IDEALE CHE SI ALLARGA al mondo fuori dai confini di un campus e che spesso finisce intrappolato in quelli di una cella. Ieri il giornalista curdo Rojhat Dogru è stato condannato all’ergastolo, con l’accusa di «attentato all’unità dello Stato e all’integrità della nazione» e «appartenenza a organizzazione terroristica».
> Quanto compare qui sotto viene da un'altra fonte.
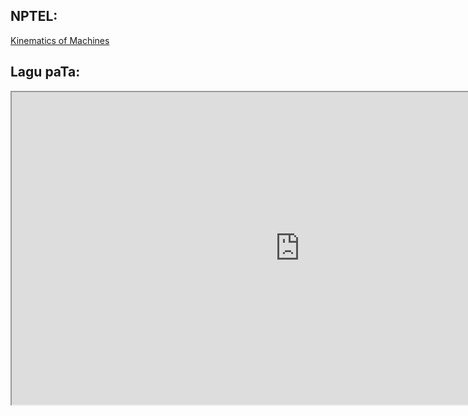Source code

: ## NPTEL:

[Kinematics of Machines](https://www.youtube.com/watch?v=MJeRFzs4oRU&list=PLBEA57F7E7560C8E8
  )
## Lagu paTa:

<iframe width="922" height="500" src="https://www.youtube.com/embed/tqscmwP4H7A"></iframe>
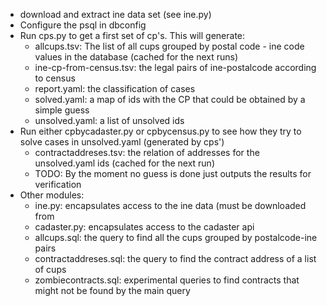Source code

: - download and extract ine data set (see ine.py)
- Configure the psql in dbconfig
- Run cps.py to get a first set of cp's. This will generate:
	- allcups.tsv: The list of all cups grouped by postal code - ine code values in the database (cached for the next runs) 
	- ine-cp-from-census.tsv: the legal pairs of ine-postalcode according to census
	- report.yaml: the classification of cases
	- solved.yaml: a map of ids with the CP that could be obtained by a simple guess
	- unsolved.yaml: a list of unsolved ids 
- Run either cpbycadaster.py or cpbycensus.py to see how they try to solve cases in unsolved.yaml (generated by cps')
	- contractaddreses.tsv: the relation of addresses for the unsolved.yaml ids (cached for the next run)
	- TODO: By the moment no guess is done just outputs the results for verification
- Other modules:
	- ine.py: encapsulates access to the ine data (must be downloaded from 
	- cadaster.py: encapsulates access to the cadaster api
	- allcups.sql: the query to find all the cups grouped by postalcode-ine pairs
	- contractaddreses.sql: the query to find the contract address of a list of cups
	- zombiecontracts.sql: experimental queries to find contracts that might not be found by the main query




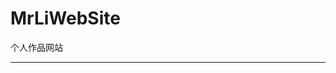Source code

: # MrLiWebSite
个人作品网站
_________________________________________________________________________________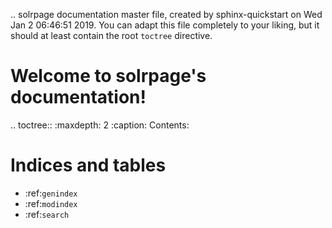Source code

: .. solrpage documentation master file, created by
   sphinx-quickstart on Wed Jan  2 06:46:51 2019.
   You can adapt this file completely to your liking, but it should at least
   contain the root `toctree` directive.

Welcome to solrpage's documentation!
====================================

.. toctree::
   :maxdepth: 2
   :caption: Contents:



Indices and tables
==================

* :ref:`genindex`
* :ref:`modindex`
* :ref:`search`
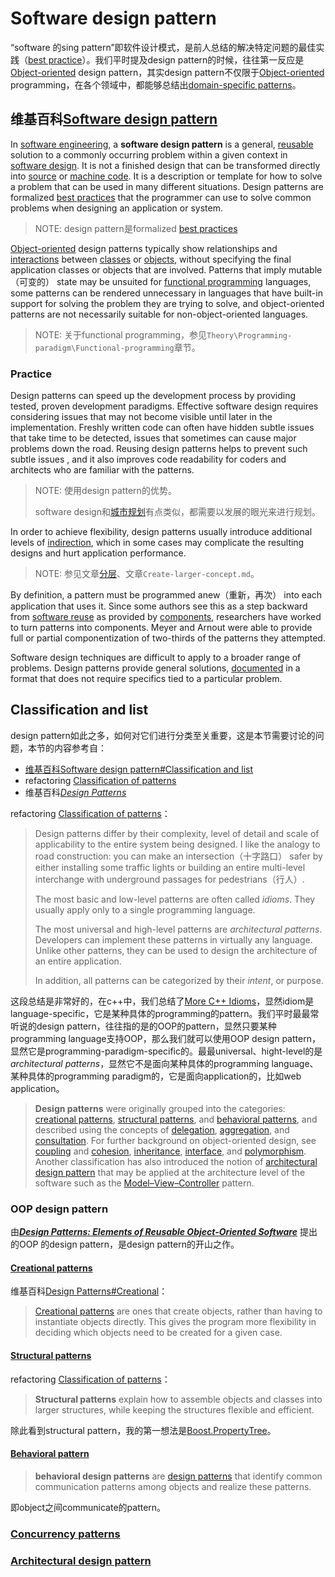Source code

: # Software design pattern

“software 的sing pattern”即软件设计模式，是前人总结的解决特定问题的最佳实践（[best practice](https://en.wikipedia.org/wiki/Best_practice)）。我们平时提及design pattern的时候，往往第一反应是[Object-oriented](https://en.wikipedia.org/wiki/Object-oriented) design pattern，其实design pattern不仅限于[Object-oriented](https://en.wikipedia.org/wiki/Object-oriented) programming，在各个领域中，都能够总结出[domain-specific patterns](https://en.wikipedia.org/wiki/Software_design_pattern#Domain-specific_patterns)。



## 维基百科[Software design pattern](https://en.wikipedia.org/wiki/Software_design_pattern)

In [software engineering](https://en.wikipedia.org/wiki/Software_engineering), a **software design pattern** is a general, [reusable](https://en.wikipedia.org/wiki/Reusability) solution to a commonly occurring problem within a given context in [software design](https://en.wikipedia.org/wiki/Software_design). It is not a finished design that can be transformed directly into [source](https://en.wikipedia.org/wiki/Source_code) or [machine code](https://en.wikipedia.org/wiki/Machine_code). It is a description or template for how to solve a problem that can be used in many different situations. Design patterns are formalized [best practices](https://en.wikipedia.org/wiki/Best_practice) that the programmer can use to solve common problems when designing an application or system.

> NOTE: design pattern是formalized [best practices](https://en.wikipedia.org/wiki/Best_practice) 

[Object-oriented](https://en.wikipedia.org/wiki/Object-oriented) design patterns typically show relationships and [interactions](https://en.wikipedia.org/wiki/Interaction) between [classes](https://en.wikipedia.org/wiki/Class_(computer_science)) or [objects](https://en.wikipedia.org/wiki/Object_(computer_science)), without specifying the final application classes or objects that are involved. Patterns that imply mutable（可变的） state may be unsuited for [functional programming](https://en.wikipedia.org/wiki/Functional_programming) languages, some patterns can be rendered unnecessary in languages that have built-in support for solving the problem they are trying to solve, and object-oriented patterns are not necessarily suitable for non-object-oriented languages.

> NOTE: 关于functional programming，参见`Theory\Programming-paradigm\Functional-programming`章节。

### Practice

Design patterns can speed up the development process by providing tested, proven development paradigms. Effective software design requires considering issues that may not become visible until later in the implementation. Freshly written code can often have hidden subtle issues that take time to be detected, issues that sometimes can cause major problems down the road. Reusing design patterns helps to prevent such subtle issues , and it also improves code readability for coders and architects who are familiar with the patterns.

> NOTE: 使用design pattern的优势。
>
> software design和[城市规划](https://baike.baidu.com/item/%E5%9F%8E%E5%B8%82%E8%A7%84%E5%88%92/491164?fr=aladdin)有点类似，都需要以发展的眼光来进行规划。

In order to achieve flexibility, design patterns usually introduce additional levels of [indirection](https://en.wikipedia.org/wiki/Indirection), which in some cases may complicate the resulting designs and hurt application performance.

> NOTE: 参见文章[分层](https://dengking.github.io/Post/Abstraction/Abstraction-and-architecture-and-layer/)、文章`Create-larger-concept.md`。

By definition, a pattern must be programmed anew（重新，再次） into each application that uses it. Since some authors see this as a step backward from [software reuse](https://en.wikipedia.org/wiki/Software_reuse) as provided by [components](https://en.wikipedia.org/wiki/Software_componentry), researchers have worked to turn patterns into components. Meyer and Arnout were able to provide full or partial componentization of two-thirds of the patterns they attempted. 

Software design techniques are difficult to apply to a broader range of problems. Design patterns provide general solutions, [documented](https://en.wikipedia.org/wiki/Documentation) in a format that does not require specifics tied to a particular problem.



## Classification and list

design pattern如此之多，如何对它们进行分类至关重要，这是本节需要讨论的问题，本节的内容参考自：

- [维基百科Software design pattern#Classification and list](https://en.wikipedia.org/wiki/Software_design_pattern#Classification_and_list)
- refactoring [Classification of patterns](https://refactoring.guru/design-patterns/classification)
- 维基百科[*Design Patterns*](https://en.wikipedia.org/wiki/Design_Patterns)

refactoring [Classification of patterns](https://refactoring.guru/design-patterns/classification)：

> Design patterns differ by their complexity, level of detail and scale of applicability to the entire system being designed. I like the analogy to road construction: you can make an intersection（十字路口） safer by either installing some traffic lights or building an entire multi-level interchange with underground passages for pedestrians（行人）.
>
> The most basic and low-level patterns are often called *idioms*. They usually apply only to a single programming language.
>
> The most universal and high-level patterns are *architectural patterns*. Developers can implement these patterns in virtually any language. Unlike other patterns, they can be used to design the architecture of an entire application.
>
> In addition, all patterns can be categorized by their *intent*, or purpose. 

这段总结是非常好的，在c++中，我们总结了[More C++ Idioms](https://en.wikibooks.org/wiki/More_C%2B%2B_Idioms)，显然idiom是language-specific，它是某种具体的programming的pattern。我们平时最最常听说的design pattern，往往指的是的OOP的pattern，显然只要某种programming language支持OOP，那么我们就可以使用OOP design pattern，显然它是programming-paradigm-specific的。最最universal、hight-level的是 *architectural patterns*，显然它不是面向某种具体的programming language、某种具体的programming paradigm的，它是面向application的，比如web  application。



> **Design patterns** were originally grouped into the categories: [creational patterns](https://en.wikipedia.org/wiki/Creational_pattern), [structural patterns](https://en.wikipedia.org/wiki/Structural_pattern), and [behavioral patterns](https://en.wikipedia.org/wiki/Behavioral_pattern), and described using the concepts of [delegation](https://en.wikipedia.org/wiki/Delegation_(programming)), [aggregation](https://en.wikipedia.org/wiki/Aggregation_(object-oriented_programming)), and [consultation](https://en.wikipedia.org/w/index.php?title=Consultation_(object-oriented_programming)&action=edit&redlink=1). For further background on object-oriented design, see [coupling](https://en.wikipedia.org/wiki/Coupling_(computer_science)) and [cohesion](https://en.wikipedia.org/wiki/Cohesion_(computer_science)), [inheritance](https://en.wikipedia.org/wiki/Inheritance_(computer_science)), [interface](https://en.wikipedia.org/wiki/Interface_(object-oriented_programming)), and [polymorphism](https://en.wikipedia.org/wiki/Polymorphism_in_object-oriented_programming). Another classification has also introduced the notion of [architectural design pattern](https://en.wikipedia.org/wiki/Architectural_pattern) that may be applied at the architecture level of the software such as the [Model–View–Controller](https://en.wikipedia.org/wiki/Model–View–Controller) pattern. 



### OOP design pattern

由[***Design Patterns: Elements of Reusable Object-Oriented Software***](https://en.wikipedia.org/wiki/Design_Patterns) 提出的OOP 的design pattern，是design pattern的开山之作。

#### [Creational patterns](https://en.wikipedia.org/wiki/Creational_pattern)

维基百科[Design Patterns#Creational](https://en.wikipedia.org/wiki/Design_Patterns#Creational)：

> [Creational patterns](https://en.wikipedia.org/wiki/Creational_pattern) are ones that create objects, rather than having to instantiate objects directly. This gives the program more flexibility in deciding which objects need to be created for a given case.

#### [Structural patterns](https://en.wikipedia.org/wiki/Structural_pattern)

refactoring [Classification of patterns](https://refactoring.guru/design-patterns/classification)：

> **Structural patterns** explain how to assemble objects and classes into larger structures, while keeping the structures flexible and efficient.

除此看到structural pattern，我的第一想法是[Boost.PropertyTree](https://www.boost.org/doc/libs/1_73_0/doc/html/property_tree.html)。

#### [Behavioral pattern](https://en.wikipedia.org/wiki/Behavioral_pattern)

> **behavioral design patterns** are [design patterns](https://en.wikipedia.org/wiki/Design_pattern_(computer_science)) that identify common communication patterns among objects and realize these patterns.

即object之间communicate的pattern。



### [Concurrency patterns](https://en.wikipedia.org/wiki/Concurrency_pattern)





### [Architectural design pattern](https://en.wikipedia.org/wiki/Architectural_pattern)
Il motivo: nel 2014 coprì come giornalista le proteste scoppiate nel sud-est turco dopo l’occupazione di Kobane da parte dell’Isis, a cui seguirono violenti scontri e l’uccisione di 31 persone. Per la procura in mano non aveva una telecamera ma un’arma da fuoco. Su di lui ora pesa un mandato d’arresto.

È invece tornato libero giovedì, dopo cinque anni, l’ex parlamentare dell’Hdp Abdullah Zeydan, arrestato nel novembre 2016 con una decina di colleghi, tra cui i due allora leader del Partito democratico dei popoli, Figen Yüksekdag e Selahattin Demirtas, con cui ha condiviso la cella nel maxi carcere di Edirne. La Corte suprema d’Appello ha cancellato la condanna a otto anni per sostegno a gruppo terroristico.